【ジッダ(サウジアラビア西部)=大内清】中東歴訪中のバイデン米大統領は15日夜、サウジアラビア西部ジッダで同国のサルマン国王やその息子で実質的指導者のムハンマド・ビン・サルマン皇太子と会談、双方はロシアのウクライナ侵攻で高騰するエネルギー市場の安定化を図るなどとする共同声明を発表した。
バイデン氏は2018年に起きたサウジ人記者殺害をめぐり同国を批判してきたが、会談は米サウジ関係の「リセット」をアピールする場となった。
バイデン氏は16日、湾岸協力会議(GCC)加盟国にエジプトなど3カ国を加えた首脳会議に出席し石油増産などを協議。その後、帰国の途に就く。
15日に記者会見したバイデン氏は「数週間のうちに世界の石油供給にさらなる進展があるだろう」と述べ、石油増産への働きかけに手応えをみせた。「中東の空白地帯を中国やロシアが埋めることは許さない」とも強調。
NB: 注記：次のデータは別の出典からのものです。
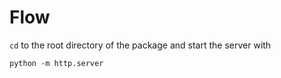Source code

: # Flow

```cd``` to the root directory of the package and start the server with
```
python -m http.server
```
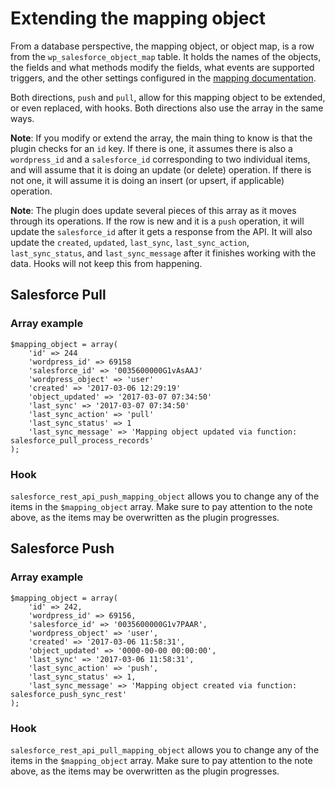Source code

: # Extending the mapping object

From a database perspective, the mapping object, or object map, is a row from the `wp_salesforce_object_map` table. It holds the names of the objects, the fields and what methods modify the fields, what events are supported triggers, and the other settings configured in the [mapping documentation](./mapping.md).

Both directions, `push` and `pull`, allow for this mapping object to be extended, or even replaced, with hooks. Both directions also use the array in the same ways.

**Note**: If you modify or extend the array, the main thing to know is that the plugin checks for an `id` key. If there is one, it assumes there is also a `wordpress_id` and a `salesforce_id` corresponding to two individual items, and will assume that it is doing an update (or delete) operation. If there is not one, it will assume it is doing an insert (or upsert, if applicable) operation.

**Note**: The plugin does update several pieces of this array as it moves through its operations. If the row is new and it is a `push` operation, it will update the `salesforce_id` after it gets a response from the API. It will also update the `created`, `updated`, `last_sync`, `last_sync_action`, `last_sync_status`, and `last_sync_message` after it finishes working with the data. Hooks will not keep this from happening.

## Salesforce Pull

### Array example

```
$mapping_object = array(
    'id' => 244
    'wordpress_id' => 69158
    'salesforce_id' => '0035600000G1vAsAAJ'
    'wordpress_object' => 'user'
    'created' => '2017-03-06 12:29:19'
    'object_updated' => '2017-03-07 07:34:50'
    'last_sync' => '2017-03-07 07:34:50'
    'last_sync_action' => 'pull'
    'last_sync_status' => 1
    'last_sync_message' => 'Mapping object updated via function: salesforce_pull_process_records'
);
```

### Hook

`salesforce_rest_api_push_mapping_object` allows you to change any of the items in the `$mapping_object` array. Make sure to pay attention to the note above, as the items may be overwritten as the plugin progresses.

## Salesforce Push

### Array example

```
$mapping_object = array(
    'id' => 242,
    'wordpress_id' => 69156,
    'salesforce_id' => '0035600000G1v7PAAR',
    'wordpress_object' => 'user',
    'created' => '2017-03-06 11:58:31',
    'object_updated' => '0000-00-00 00:00:00',
    'last_sync' => '2017-03-06 11:58:31',
    'last_sync_action' => 'push',
    'last_sync_status' => 1,
    'last_sync_message' => 'Mapping object created via function: salesforce_push_sync_rest'
);
```

### Hook

`salesforce_rest_api_pull_mapping_object` allows you to change any of the items in the `$mapping_object` array. Make sure to pay attention to the note above, as the items may be overwritten as the plugin progresses.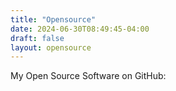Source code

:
 ```yaml
---
title: "Opensource"
date: 2024-06-30T08:49:45-04:00
draft: false
layout: opensource
---
```


My Open Source Software on GitHub:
サウジの軍事介入で人道危機に陥ったイエメン内戦の停戦延長や域内防衛態勢での協力で合意したほか、イランの核保有阻止の重要性で一致した。
バイデン氏によると、同氏は皇太子との会談の冒頭で、サウジ人記者殺害事件に触れ、皇太子に責任があるとの考えを伝えた。皇太子は「個人的な責任はない」と述べたという。
同事件についてバイデン政権は21年、皇太子が殺害を承認していたとする報告書を公表し、サウジとの関係が悪化。しかしバイデン氏はこの日、会談に先立って会場の宮殿入り口で出迎えを受けた皇太子と、拳を合わせるグータッチであいさつを交わし和解を演出した。握手は避けた。
サウジは、イスラエル発着の民間機が自国上空を飛行するのを認め、紅海の要衝ティラン海峡で航行の自由を保障することも確認。バイデン氏は「(サウジとイスラエルの)広範な関係正常化につながることを望む」と述べた。